**EXERCISE DETAILS:**
For each line in the data below that has the word "Error", copy that line.

**Collected data:**
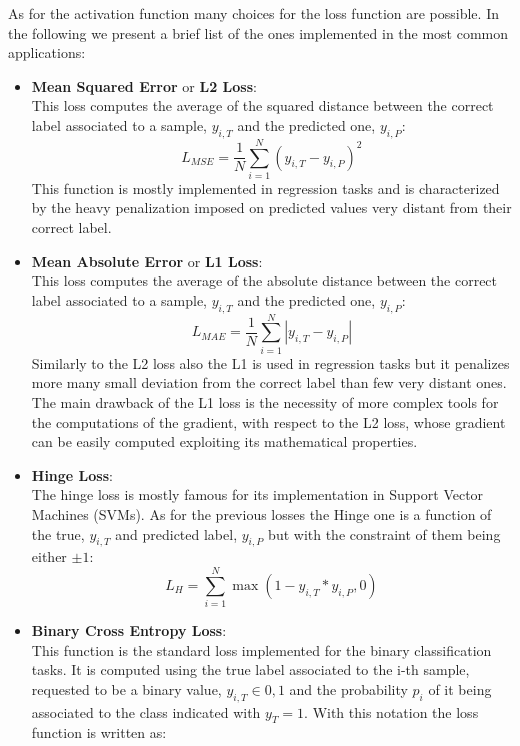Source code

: As for the activation function many choices for the loss function are possible. In the following we present a brief list of the ones implemented in the most common applications:
\begin{itemize}
    \item \textbf{Mean Squared Error} or \textbf{L2 Loss}:\\
    This loss computes the average of the squared distance between the correct label associated to a sample, $y_{i,T}$ and the predicted one, $y_{i,P}$:
    \begin{equation}
        L_{MSE}= \frac{1}{N}\sum_{i=1}^N \left(y_{i,T}-y_{i,P}\right)^2
    \end{equation}
    This function is mostly implemented in regression tasks and is characterized by the heavy penalization imposed on predicted values very distant from their correct label. 
    \item \textbf{Mean Absolute Error} or \textbf{L1 Loss}:\\
    This loss computes the average of the absolute distance between the correct label associated to a sample, $y_{i,T}$ and the predicted one, $y_{i,P}$:
    \begin{equation}
        L_{MAE}= \frac{1}{N}\sum_{i=1}^N \left|y_{i,T}-y_{i,P}\right|
    \end{equation}
    Similarly to the L2 loss also the L1 is used in regression tasks but it penalizes more many small deviation from the correct label than few very distant ones. The main drawback of the L1 loss is the necessity of more complex tools for the computations of the gradient, with respect to the L2 loss, whose gradient can be easily computed exploiting its mathematical properties. 
\item \textbf{Hinge Loss}:\\
    The hinge loss is mostly famous for its implementation in Support Vector Machines (SVMs). As for the previous losses the Hinge one is a function of the true, $y_{i,T}$ and  predicted label, $y_{i,P}$ but with the constraint of them being either $\pm 1$:
    \begin{equation}
        L_{H}= \sum_{i=1}^N \max\left( 1-y_{i,T}*y_{i,P},0\right)
    \end{equation}
\item \textbf{Binary Cross Entropy Loss}:\\
    This function is the standard loss implemented for the binary classification tasks. It is computed using the true label associated to the i-th sample, requested to be a binary value, $y_{i,T}\in{0,1}$ and the probability $p_{i}$ of it being associated to the class indicated with $y_{T}=1$. With this notation the loss function is written as:

\end{itemize}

**EXERCISE ANSWER:**
    \item \textbf{Mean Squared Error} or \textbf{L2 Loss}:\\
    \item \textbf{Mean Absolute Error} or \textbf{L1 Loss}:\\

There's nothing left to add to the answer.